■ Instructions for the task ■
Give back each line of the data exactly as it reads, minus the pictures.

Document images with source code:
Content starts
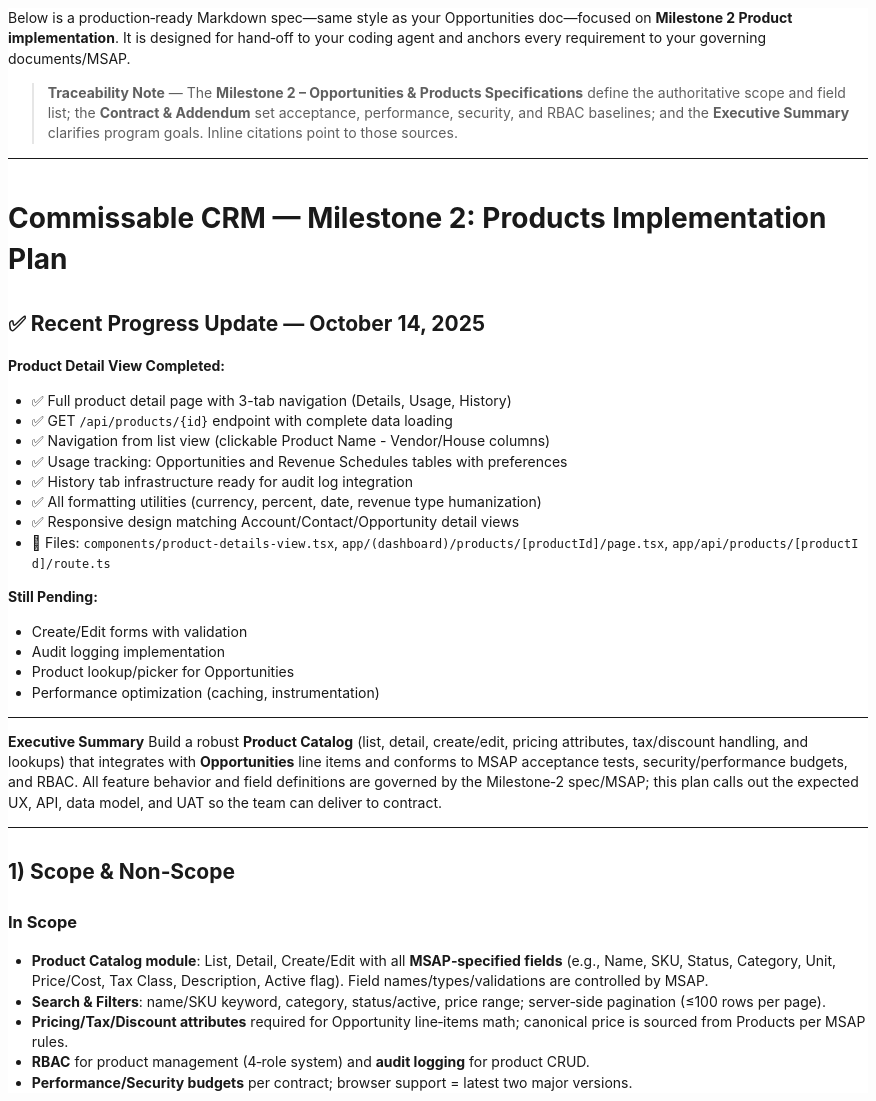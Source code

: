 Below is a production‑ready Markdown spec—same style as your Opportunities doc—focused on **Milestone 2 Product implementation**. It is designed for hand‑off to your coding agent and anchors every requirement to your governing documents/MSAP.

> **Traceability Note** — The **Milestone 2 – Opportunities & Products Specifications** define the authoritative scope and field list; the **Contract & Addendum** set acceptance, performance, security, and RBAC baselines; and the **Executive Summary** clarifies program goals. Inline citations point to those sources.

---

# Commissable CRM — Milestone 2: **Products** Implementation Plan

## ✅ Recent Progress Update — October 14, 2025

**Product Detail View Completed:**
- ✅ Full product detail page with 3-tab navigation (Details, Usage, History)
- ✅ GET `/api/products/{id}` endpoint with complete data loading
- ✅ Navigation from list view (clickable Product Name - Vendor/House columns)
- ✅ Usage tracking: Opportunities and Revenue Schedules tables with preferences
- ✅ History tab infrastructure ready for audit log integration
- ✅ All formatting utilities (currency, percent, date, revenue type humanization)
- ✅ Responsive design matching Account/Contact/Opportunity detail views
- 📁 Files: `components/product-details-view.tsx`, `app/(dashboard)/products/[productId]/page.tsx`, `app/api/products/[productId]/route.ts`

**Still Pending:**
- Create/Edit forms with validation
- Audit logging implementation
- Product lookup/picker for Opportunities
- Performance optimization (caching, instrumentation)

---

**Executive Summary**
Build a robust **Product Catalog** (list, detail, create/edit, pricing attributes, tax/discount handling, and lookups) that integrates with **Opportunities** line items and conforms to MSAP acceptance tests, security/performance budgets, and RBAC. All feature behavior and field definitions are governed by the Milestone‑2 spec/MSAP; this plan calls out the expected UX, API, data model, and UAT so the team can deliver to contract.  

---

## 1) Scope & Non‑Scope

### In Scope

* **Product Catalog module**: List, Detail, Create/Edit with all **MSAP‑specified fields** (e.g., Name, SKU, Status, Category, Unit, Price/Cost, Tax Class, Description, Active flag). Field names/types/validations are controlled by MSAP. 
* **Search & Filters**: name/SKU keyword, category, status/active, price range; server‑side pagination (≤100 rows per page). 
* **Pricing/Tax/Discount attributes** required for Opportunity line‑items math; canonical price is sourced from Products per MSAP rules. 
* **RBAC** for product management (4‑role system) and **audit logging** for product CRUD. 
* **Performance/Security budgets** per contract; browser support = latest two major versions. 
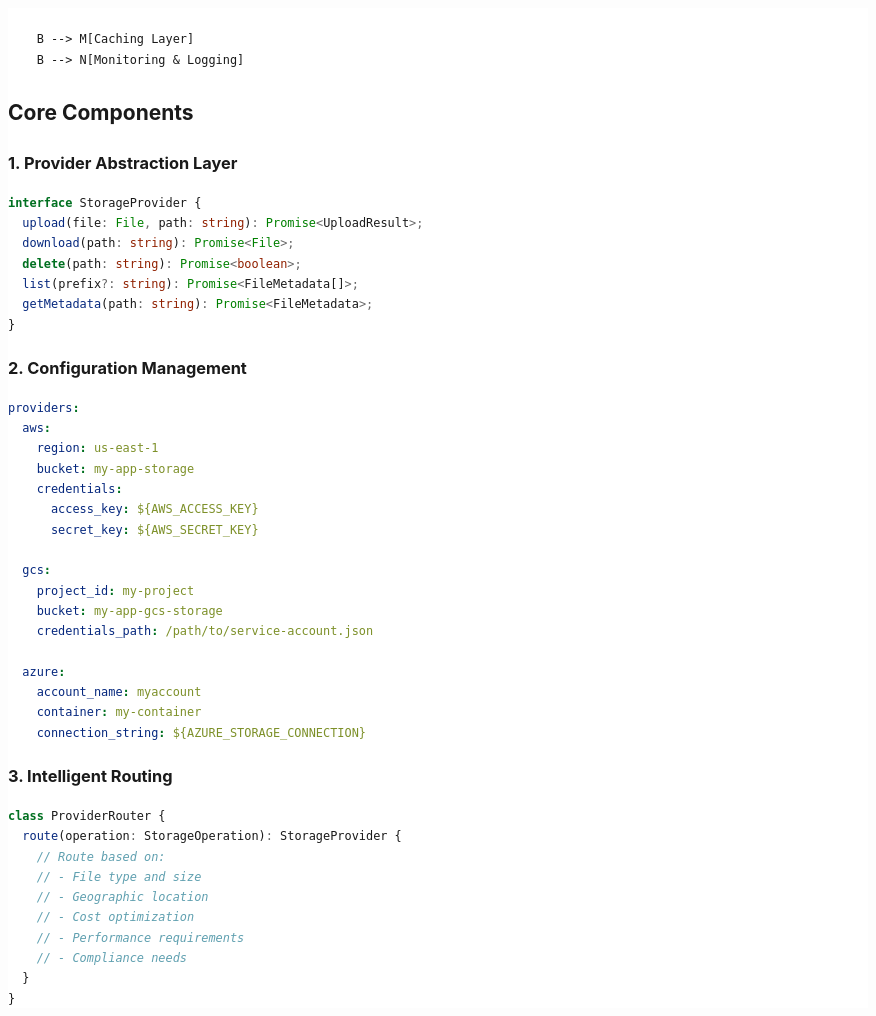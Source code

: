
 ```mermaid
    
    B --> M[Caching Layer]
    B --> N[Monitoring & Logging]
```

## Core Components

### 1. Provider Abstraction Layer

```typescript
interface StorageProvider {
  upload(file: File, path: string): Promise<UploadResult>;
  download(path: string): Promise<File>;
  delete(path: string): Promise<boolean>;
  list(prefix?: string): Promise<FileMetadata[]>;
  getMetadata(path: string): Promise<FileMetadata>;
}
```

### 2. Configuration Management

```yaml
providers:
  aws:
    region: us-east-1
    bucket: my-app-storage
    credentials:
      access_key: ${AWS_ACCESS_KEY}
      secret_key: ${AWS_SECRET_KEY}
  
  gcs:
    project_id: my-project
    bucket: my-app-gcs-storage
    credentials_path: /path/to/service-account.json
  
  azure:
    account_name: myaccount
    container: my-container
    connection_string: ${AZURE_STORAGE_CONNECTION}
```

### 3. Intelligent Routing

```typescript
class ProviderRouter {
  route(operation: StorageOperation): StorageProvider {
    // Route based on:
    // - File type and size
    // - Geographic location
    // - Cost optimization
    // - Performance requirements
    // - Compliance needs
  }
}
```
Content ends
■ Completed task ■
Source code

: Below is a production‑ready Markdown spec—same style as your Opportunities doc—focused on **Milestone 2 Product implementation**. It is designed for hand‑off to your coding agent and anchors every requirement to your governing documents/MSAP.

> **Traceability Note** — The **Milestone 2 – Opportunities & Products Specifications** define the authoritative scope and field list; the **Contract & Addendum** set acceptance, performance, security, and RBAC baselines; and the **Executive Summary** clarifies program goals. Inline citations point to those sources.

---

# Commissable CRM — Milestone 2: **Products** Implementation Plan

## ✅ Recent Progress Update — October 14, 2025

**Product Detail View Completed:**
- ✅ Full product detail page with 3-tab navigation (Details, Usage, History)
- ✅ GET `/api/products/{id}` endpoint with complete data loading
- ✅ Navigation from list view (clickable Product Name - Vendor/House columns)
- ✅ Usage tracking: Opportunities and Revenue Schedules tables with preferences
- ✅ History tab infrastructure ready for audit log integration
- ✅ All formatting utilities (currency, percent, date, revenue type humanization)
- ✅ Responsive design matching Account/Contact/Opportunity detail views
- 📁 Files: `components/product-details-view.tsx`, `app/(dashboard)/products/[productId]/page.tsx`, `app/api/products/[productId]/route.ts`

**Still Pending:**
- Create/Edit forms with validation
- Audit logging implementation
- Product lookup/picker for Opportunities
- Performance optimization (caching, instrumentation)

---

**Executive Summary**
Build a robust **Product Catalog** (list, detail, create/edit, pricing attributes, tax/discount handling, and lookups) that integrates with **Opportunities** line items and conforms to MSAP acceptance tests, security/performance budgets, and RBAC. All feature behavior and field definitions are governed by the Milestone‑2 spec/MSAP; this plan calls out the expected UX, API, data model, and UAT so the team can deliver to contract.  

---

## 1) Scope & Non‑Scope

### In Scope

* **Product Catalog module**: List, Detail, Create/Edit with all **MSAP‑specified fields** (e.g., Name, SKU, Status, Category, Unit, Price/Cost, Tax Class, Description, Active flag). Field names/types/validations are controlled by MSAP. 
* **Search & Filters**: name/SKU keyword, category, status/active, price range; server‑side pagination (≤100 rows per page). 
* **Pricing/Tax/Discount attributes** required for Opportunity line‑items math; canonical price is sourced from Products per MSAP rules. 
* **RBAC** for product management (4‑role system) and **audit logging** for product CRUD. 
* **Performance/Security budgets** per contract; browser support = latest two major versions. 
Source code

:
 ```mermaid
    
    B --> M[Caching Layer]
    B --> N[Monitoring & Logging]
```

## Core Components

### 1. Provider Abstraction Layer

```typescript
interface StorageProvider {
  upload(file: File, path: string): Promise<UploadResult>;
  download(path: string): Promise<File>;
  delete(path: string): Promise<boolean>;
  list(prefix?: string): Promise<FileMetadata[]>;
  getMetadata(path: string): Promise<FileMetadata>;
}
```

### 2. Configuration Management

```yaml
providers:
  aws:
    region: us-east-1
    bucket: my-app-storage
    credentials:
      access_key: ${AWS_ACCESS_KEY}
      secret_key: ${AWS_SECRET_KEY}
  
  gcs:
    project_id: my-project
    bucket: my-app-gcs-storage
    credentials_path: /path/to/service-account.json
  
  azure:
    account_name: myaccount
    container: my-container
    connection_string: ${AZURE_STORAGE_CONNECTION}
```

### 3. Intelligent Routing

```typescript
class ProviderRouter {
  route(operation: StorageOperation): StorageProvider {
    // Route based on:
    // - File type and size
    // - Geographic location
    // - Cost optimization
    // - Performance requirements
    // - Compliance needs
  }
}
```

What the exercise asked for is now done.